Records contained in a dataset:
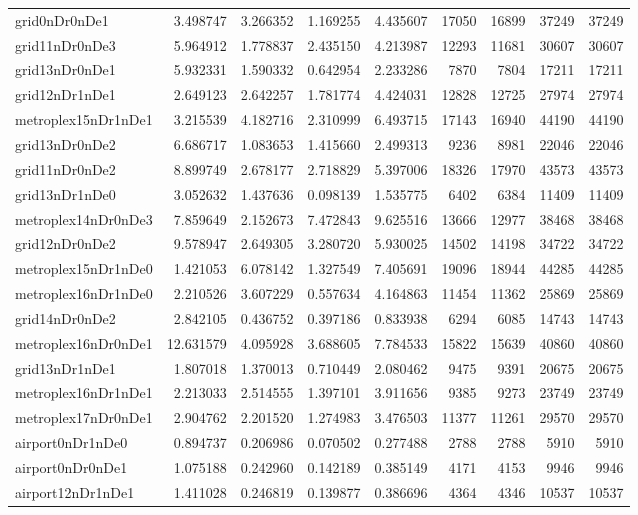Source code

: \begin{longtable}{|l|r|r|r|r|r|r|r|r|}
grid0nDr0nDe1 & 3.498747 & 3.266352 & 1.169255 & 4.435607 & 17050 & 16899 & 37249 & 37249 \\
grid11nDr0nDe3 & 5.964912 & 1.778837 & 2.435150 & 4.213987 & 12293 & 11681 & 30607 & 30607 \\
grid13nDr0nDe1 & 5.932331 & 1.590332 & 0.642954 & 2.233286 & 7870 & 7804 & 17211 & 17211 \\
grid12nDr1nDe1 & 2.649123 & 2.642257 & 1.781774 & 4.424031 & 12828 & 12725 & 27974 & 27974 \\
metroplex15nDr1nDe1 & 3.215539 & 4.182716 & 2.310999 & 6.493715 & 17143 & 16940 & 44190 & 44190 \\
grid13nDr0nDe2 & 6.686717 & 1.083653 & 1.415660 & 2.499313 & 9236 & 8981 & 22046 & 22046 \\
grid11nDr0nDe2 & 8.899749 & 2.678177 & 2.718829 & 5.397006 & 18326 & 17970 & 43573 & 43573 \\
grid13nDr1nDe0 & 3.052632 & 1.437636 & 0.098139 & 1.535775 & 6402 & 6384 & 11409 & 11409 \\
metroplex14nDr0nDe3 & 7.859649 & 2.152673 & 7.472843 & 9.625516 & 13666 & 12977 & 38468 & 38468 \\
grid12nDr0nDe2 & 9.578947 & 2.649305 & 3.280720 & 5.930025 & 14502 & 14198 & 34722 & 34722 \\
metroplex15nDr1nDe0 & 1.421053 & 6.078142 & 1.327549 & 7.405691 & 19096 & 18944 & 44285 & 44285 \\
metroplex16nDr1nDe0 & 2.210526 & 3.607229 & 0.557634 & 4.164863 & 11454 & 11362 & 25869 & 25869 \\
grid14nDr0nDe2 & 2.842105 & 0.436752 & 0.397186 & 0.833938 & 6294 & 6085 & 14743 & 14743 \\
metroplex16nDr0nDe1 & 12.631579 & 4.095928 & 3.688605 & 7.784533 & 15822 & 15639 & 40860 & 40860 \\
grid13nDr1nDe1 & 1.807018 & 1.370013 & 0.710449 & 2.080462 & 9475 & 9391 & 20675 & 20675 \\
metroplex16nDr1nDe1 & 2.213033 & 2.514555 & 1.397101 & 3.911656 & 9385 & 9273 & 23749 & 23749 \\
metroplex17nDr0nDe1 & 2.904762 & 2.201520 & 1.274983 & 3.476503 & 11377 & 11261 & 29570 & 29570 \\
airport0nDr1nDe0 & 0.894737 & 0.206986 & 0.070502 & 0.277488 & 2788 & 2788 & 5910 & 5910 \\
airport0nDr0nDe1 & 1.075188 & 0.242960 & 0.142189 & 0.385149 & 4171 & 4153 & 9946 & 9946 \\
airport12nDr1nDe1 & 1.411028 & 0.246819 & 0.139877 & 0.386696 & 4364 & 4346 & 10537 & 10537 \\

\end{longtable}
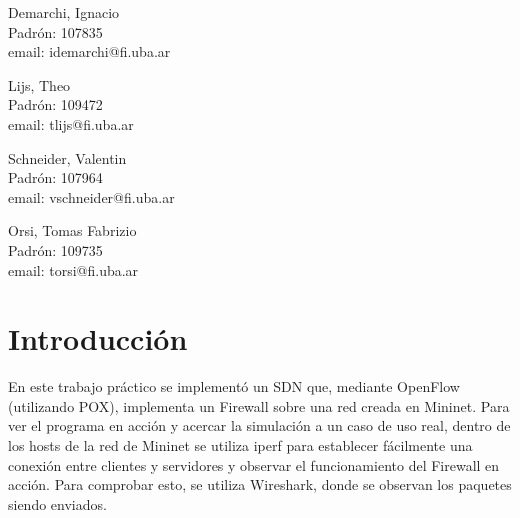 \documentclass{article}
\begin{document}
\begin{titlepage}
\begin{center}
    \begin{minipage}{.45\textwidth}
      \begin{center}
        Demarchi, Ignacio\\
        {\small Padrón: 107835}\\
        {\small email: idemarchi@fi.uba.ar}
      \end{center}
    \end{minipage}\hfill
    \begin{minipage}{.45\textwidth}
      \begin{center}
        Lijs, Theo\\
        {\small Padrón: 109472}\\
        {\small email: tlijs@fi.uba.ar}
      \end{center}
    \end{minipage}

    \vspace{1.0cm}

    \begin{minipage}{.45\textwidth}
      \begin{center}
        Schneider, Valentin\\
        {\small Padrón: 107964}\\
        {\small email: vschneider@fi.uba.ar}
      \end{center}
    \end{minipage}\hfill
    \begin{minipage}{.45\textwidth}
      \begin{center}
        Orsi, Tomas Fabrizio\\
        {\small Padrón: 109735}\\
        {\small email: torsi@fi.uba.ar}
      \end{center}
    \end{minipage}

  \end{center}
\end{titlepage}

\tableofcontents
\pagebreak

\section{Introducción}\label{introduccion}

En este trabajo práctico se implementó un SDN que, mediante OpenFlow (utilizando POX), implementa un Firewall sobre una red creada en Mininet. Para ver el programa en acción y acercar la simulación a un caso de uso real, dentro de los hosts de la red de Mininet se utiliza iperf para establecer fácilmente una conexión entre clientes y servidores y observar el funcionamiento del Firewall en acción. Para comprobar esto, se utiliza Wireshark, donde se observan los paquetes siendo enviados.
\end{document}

> [Task details] All that is wanted is each line, word for word, from the first line of the data to the one holding "metroplex14nDr0nDe3 & 7.859649", with the pictures left out.

> [Exercise result]
Source code

: \begin{longtable}{|l|r|r|r|r|r|r|r|r|}
grid0nDr0nDe1 & 3.498747 & 3.266352 & 1.169255 & 4.435607 & 17050 & 16899 & 37249 & 37249 \\
grid11nDr0nDe3 & 5.964912 & 1.778837 & 2.435150 & 4.213987 & 12293 & 11681 & 30607 & 30607 \\
grid13nDr0nDe1 & 5.932331 & 1.590332 & 0.642954 & 2.233286 & 7870 & 7804 & 17211 & 17211 \\
grid12nDr1nDe1 & 2.649123 & 2.642257 & 1.781774 & 4.424031 & 12828 & 12725 & 27974 & 27974 \\
metroplex15nDr1nDe1 & 3.215539 & 4.182716 & 2.310999 & 6.493715 & 17143 & 16940 & 44190 & 44190 \\
grid13nDr0nDe2 & 6.686717 & 1.083653 & 1.415660 & 2.499313 & 9236 & 8981 & 22046 & 22046 \\
grid11nDr0nDe2 & 8.899749 & 2.678177 & 2.718829 & 5.397006 & 18326 & 17970 & 43573 & 43573 \\
grid13nDr1nDe0 & 3.052632 & 1.437636 & 0.098139 & 1.535775 & 6402 & 6384 & 11409 & 11409 \\
metroplex14nDr0nDe3 & 7.859649 & 2.152673 & 7.472843 & 9.625516 & 13666 & 12977 & 38468 & 38468 \\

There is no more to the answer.